_Your assignment:_ Set down all of the data that follows word for word, without the images.

_____

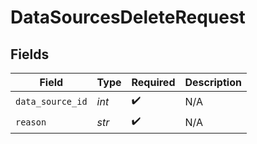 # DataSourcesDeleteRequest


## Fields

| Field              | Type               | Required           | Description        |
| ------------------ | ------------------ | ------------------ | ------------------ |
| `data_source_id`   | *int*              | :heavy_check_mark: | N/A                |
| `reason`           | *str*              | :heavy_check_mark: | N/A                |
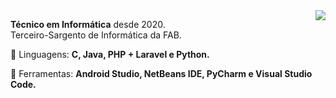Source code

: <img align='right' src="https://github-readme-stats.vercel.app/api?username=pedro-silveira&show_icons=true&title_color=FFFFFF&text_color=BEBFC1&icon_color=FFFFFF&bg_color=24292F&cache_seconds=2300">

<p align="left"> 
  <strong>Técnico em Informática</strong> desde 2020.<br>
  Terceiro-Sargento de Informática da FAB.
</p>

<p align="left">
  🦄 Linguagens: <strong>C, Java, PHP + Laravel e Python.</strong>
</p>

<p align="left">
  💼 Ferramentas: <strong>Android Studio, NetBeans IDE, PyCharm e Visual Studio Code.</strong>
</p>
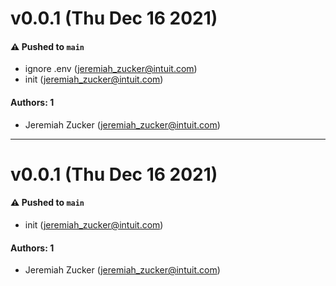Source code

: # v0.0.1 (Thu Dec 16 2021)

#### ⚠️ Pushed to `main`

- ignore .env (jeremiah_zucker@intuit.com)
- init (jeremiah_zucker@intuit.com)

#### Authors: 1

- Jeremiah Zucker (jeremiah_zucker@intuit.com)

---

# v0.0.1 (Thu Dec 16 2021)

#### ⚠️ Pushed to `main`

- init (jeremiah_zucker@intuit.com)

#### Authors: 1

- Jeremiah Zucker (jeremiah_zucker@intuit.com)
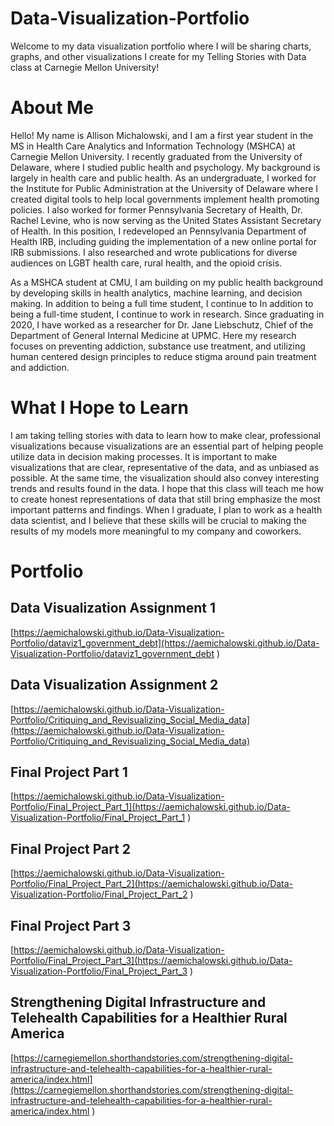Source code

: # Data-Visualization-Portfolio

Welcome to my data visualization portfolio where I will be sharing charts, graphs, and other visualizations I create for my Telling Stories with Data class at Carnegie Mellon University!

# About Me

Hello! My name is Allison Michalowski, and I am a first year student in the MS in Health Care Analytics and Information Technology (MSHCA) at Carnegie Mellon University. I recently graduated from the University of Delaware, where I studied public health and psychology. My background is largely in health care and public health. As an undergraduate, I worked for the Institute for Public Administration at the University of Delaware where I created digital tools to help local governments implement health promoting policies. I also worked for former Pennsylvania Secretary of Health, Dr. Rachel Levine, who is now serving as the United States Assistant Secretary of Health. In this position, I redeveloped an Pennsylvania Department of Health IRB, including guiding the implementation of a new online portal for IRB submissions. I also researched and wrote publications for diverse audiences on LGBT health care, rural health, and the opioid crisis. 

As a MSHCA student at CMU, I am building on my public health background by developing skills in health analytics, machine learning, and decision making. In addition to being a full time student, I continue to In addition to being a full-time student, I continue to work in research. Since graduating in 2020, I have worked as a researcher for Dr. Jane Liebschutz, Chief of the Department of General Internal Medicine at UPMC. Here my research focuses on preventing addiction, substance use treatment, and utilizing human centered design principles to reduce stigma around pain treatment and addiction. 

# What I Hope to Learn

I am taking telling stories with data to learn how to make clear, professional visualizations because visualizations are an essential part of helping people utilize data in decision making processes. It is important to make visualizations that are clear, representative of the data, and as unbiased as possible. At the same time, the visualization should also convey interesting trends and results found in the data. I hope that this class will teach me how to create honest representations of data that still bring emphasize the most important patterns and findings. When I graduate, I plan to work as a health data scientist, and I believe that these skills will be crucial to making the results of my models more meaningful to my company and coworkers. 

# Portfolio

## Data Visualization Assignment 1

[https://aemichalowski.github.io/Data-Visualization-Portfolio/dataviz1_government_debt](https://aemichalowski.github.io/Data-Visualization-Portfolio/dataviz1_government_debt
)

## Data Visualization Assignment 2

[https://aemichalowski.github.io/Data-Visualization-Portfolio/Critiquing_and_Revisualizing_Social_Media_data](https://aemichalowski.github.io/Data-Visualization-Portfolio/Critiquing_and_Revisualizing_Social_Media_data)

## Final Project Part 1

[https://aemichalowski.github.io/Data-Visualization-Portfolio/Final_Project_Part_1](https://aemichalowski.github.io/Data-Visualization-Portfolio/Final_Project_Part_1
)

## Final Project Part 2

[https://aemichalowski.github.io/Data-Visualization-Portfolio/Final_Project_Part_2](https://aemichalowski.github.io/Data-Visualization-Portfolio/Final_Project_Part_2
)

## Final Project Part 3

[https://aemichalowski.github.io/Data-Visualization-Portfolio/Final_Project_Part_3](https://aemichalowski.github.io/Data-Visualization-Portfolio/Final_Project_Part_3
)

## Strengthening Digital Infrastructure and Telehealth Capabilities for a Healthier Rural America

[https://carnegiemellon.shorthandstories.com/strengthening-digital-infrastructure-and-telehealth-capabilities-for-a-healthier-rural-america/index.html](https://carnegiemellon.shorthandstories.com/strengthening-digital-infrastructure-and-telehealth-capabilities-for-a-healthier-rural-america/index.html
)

_____

_Exercise result:_
 # DataSourcesDeleteRequest


## Fields

| Field              | Type               | Required           | Description        |
| ------------------ | ------------------ | ------------------ | ------------------ |
| `data_source_id`   | *int*              | :heavy_check_mark: | N/A                |
| `reason`           | *str*              | :heavy_check_mark: | N/A                |
Source code

: <img align='right' src="https://github-readme-stats.vercel.app/api?username=pedro-silveira&show_icons=true&title_color=FFFFFF&text_color=BEBFC1&icon_color=FFFFFF&bg_color=24292F&cache_seconds=2300">

<p align="left"> 
  <strong>Técnico em Informática</strong> desde 2020.<br>
  Terceiro-Sargento de Informática da FAB.
</p>

<p align="left">
  🦄 Linguagens: <strong>C, Java, PHP + Laravel e Python.</strong>
</p>

<p align="left">
  💼 Ferramentas: <strong>Android Studio, NetBeans IDE, PyCharm e Visual Studio Code.</strong>
</p>
Source code

: # v0.0.1 (Thu Dec 16 2021)

#### ⚠️ Pushed to `main`

- ignore .env (jeremiah_zucker@intuit.com)
- init (jeremiah_zucker@intuit.com)

#### Authors: 1

- Jeremiah Zucker (jeremiah_zucker@intuit.com)

---

# v0.0.1 (Thu Dec 16 2021)

#### ⚠️ Pushed to `main`

- init (jeremiah_zucker@intuit.com)

#### Authors: 1

- Jeremiah Zucker (jeremiah_zucker@intuit.com)
Source code

: # Data-Visualization-Portfolio

Welcome to my data visualization portfolio where I will be sharing charts, graphs, and other visualizations I create for my Telling Stories with Data class at Carnegie Mellon University!

# About Me

Hello! My name is Allison Michalowski, and I am a first year student in the MS in Health Care Analytics and Information Technology (MSHCA) at Carnegie Mellon University. I recently graduated from the University of Delaware, where I studied public health and psychology. My background is largely in health care and public health. As an undergraduate, I worked for the Institute for Public Administration at the University of Delaware where I created digital tools to help local governments implement health promoting policies. I also worked for former Pennsylvania Secretary of Health, Dr. Rachel Levine, who is now serving as the United States Assistant Secretary of Health. In this position, I redeveloped an Pennsylvania Department of Health IRB, including guiding the implementation of a new online portal for IRB submissions. I also researched and wrote publications for diverse audiences on LGBT health care, rural health, and the opioid crisis. 

As a MSHCA student at CMU, I am building on my public health background by developing skills in health analytics, machine learning, and decision making. In addition to being a full time student, I continue to In addition to being a full-time student, I continue to work in research. Since graduating in 2020, I have worked as a researcher for Dr. Jane Liebschutz, Chief of the Department of General Internal Medicine at UPMC. Here my research focuses on preventing addiction, substance use treatment, and utilizing human centered design principles to reduce stigma around pain treatment and addiction. 

# What I Hope to Learn

I am taking telling stories with data to learn how to make clear, professional visualizations because visualizations are an essential part of helping people utilize data in decision making processes. It is important to make visualizations that are clear, representative of the data, and as unbiased as possible. At the same time, the visualization should also convey interesting trends and results found in the data. I hope that this class will teach me how to create honest representations of data that still bring emphasize the most important patterns and findings. When I graduate, I plan to work as a health data scientist, and I believe that these skills will be crucial to making the results of my models more meaningful to my company and coworkers. 

# Portfolio

## Data Visualization Assignment 1

[https://aemichalowski.github.io/Data-Visualization-Portfolio/dataviz1_government_debt](https://aemichalowski.github.io/Data-Visualization-Portfolio/dataviz1_government_debt
)

## Data Visualization Assignment 2

[https://aemichalowski.github.io/Data-Visualization-Portfolio/Critiquing_and_Revisualizing_Social_Media_data](https://aemichalowski.github.io/Data-Visualization-Portfolio/Critiquing_and_Revisualizing_Social_Media_data)

## Final Project Part 1

[https://aemichalowski.github.io/Data-Visualization-Portfolio/Final_Project_Part_1](https://aemichalowski.github.io/Data-Visualization-Portfolio/Final_Project_Part_1
)

## Final Project Part 2

[https://aemichalowski.github.io/Data-Visualization-Portfolio/Final_Project_Part_2](https://aemichalowski.github.io/Data-Visualization-Portfolio/Final_Project_Part_2
)

## Final Project Part 3

[https://aemichalowski.github.io/Data-Visualization-Portfolio/Final_Project_Part_3](https://aemichalowski.github.io/Data-Visualization-Portfolio/Final_Project_Part_3
)

## Strengthening Digital Infrastructure and Telehealth Capabilities for a Healthier Rural America

[https://carnegiemellon.shorthandstories.com/strengthening-digital-infrastructure-and-telehealth-capabilities-for-a-healthier-rural-america/index.html](https://carnegiemellon.shorthandstories.com/strengthening-digital-infrastructure-and-telehealth-capabilities-for-a-healthier-rural-america/index.html
)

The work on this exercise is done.